#### Given records

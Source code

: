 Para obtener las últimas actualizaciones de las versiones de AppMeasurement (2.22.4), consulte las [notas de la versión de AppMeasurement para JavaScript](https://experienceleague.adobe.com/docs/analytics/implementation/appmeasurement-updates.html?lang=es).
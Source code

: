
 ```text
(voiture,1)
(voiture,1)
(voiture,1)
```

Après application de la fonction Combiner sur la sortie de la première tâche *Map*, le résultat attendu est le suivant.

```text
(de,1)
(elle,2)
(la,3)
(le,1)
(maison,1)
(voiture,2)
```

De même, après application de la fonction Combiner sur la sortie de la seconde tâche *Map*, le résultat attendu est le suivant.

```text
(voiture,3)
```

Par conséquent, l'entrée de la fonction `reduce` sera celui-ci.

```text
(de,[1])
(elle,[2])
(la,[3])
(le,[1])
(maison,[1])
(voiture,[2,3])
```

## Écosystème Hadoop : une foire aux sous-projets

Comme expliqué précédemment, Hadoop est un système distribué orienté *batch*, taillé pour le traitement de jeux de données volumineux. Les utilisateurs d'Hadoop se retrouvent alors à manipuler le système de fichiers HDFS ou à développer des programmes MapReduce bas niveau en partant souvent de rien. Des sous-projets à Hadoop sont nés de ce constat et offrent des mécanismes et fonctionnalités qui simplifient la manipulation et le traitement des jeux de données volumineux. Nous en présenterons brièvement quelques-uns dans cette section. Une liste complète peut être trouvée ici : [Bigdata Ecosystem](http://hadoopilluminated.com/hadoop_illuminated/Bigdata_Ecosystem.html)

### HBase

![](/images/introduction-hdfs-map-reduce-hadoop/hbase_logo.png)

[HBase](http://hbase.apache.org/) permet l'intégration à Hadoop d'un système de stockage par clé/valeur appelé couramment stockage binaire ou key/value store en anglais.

########

● Your goal
If a line in the data holds the string "sortie", copy that line.

● Result for this task
Après application de la fonction Combiner sur la sortie de la première tâche *Map*, le résultat attendu est le suivant.
De même, après application de la fonction Combiner sur la sortie de la seconde tâche *Map*, le résultat attendu est le suivant.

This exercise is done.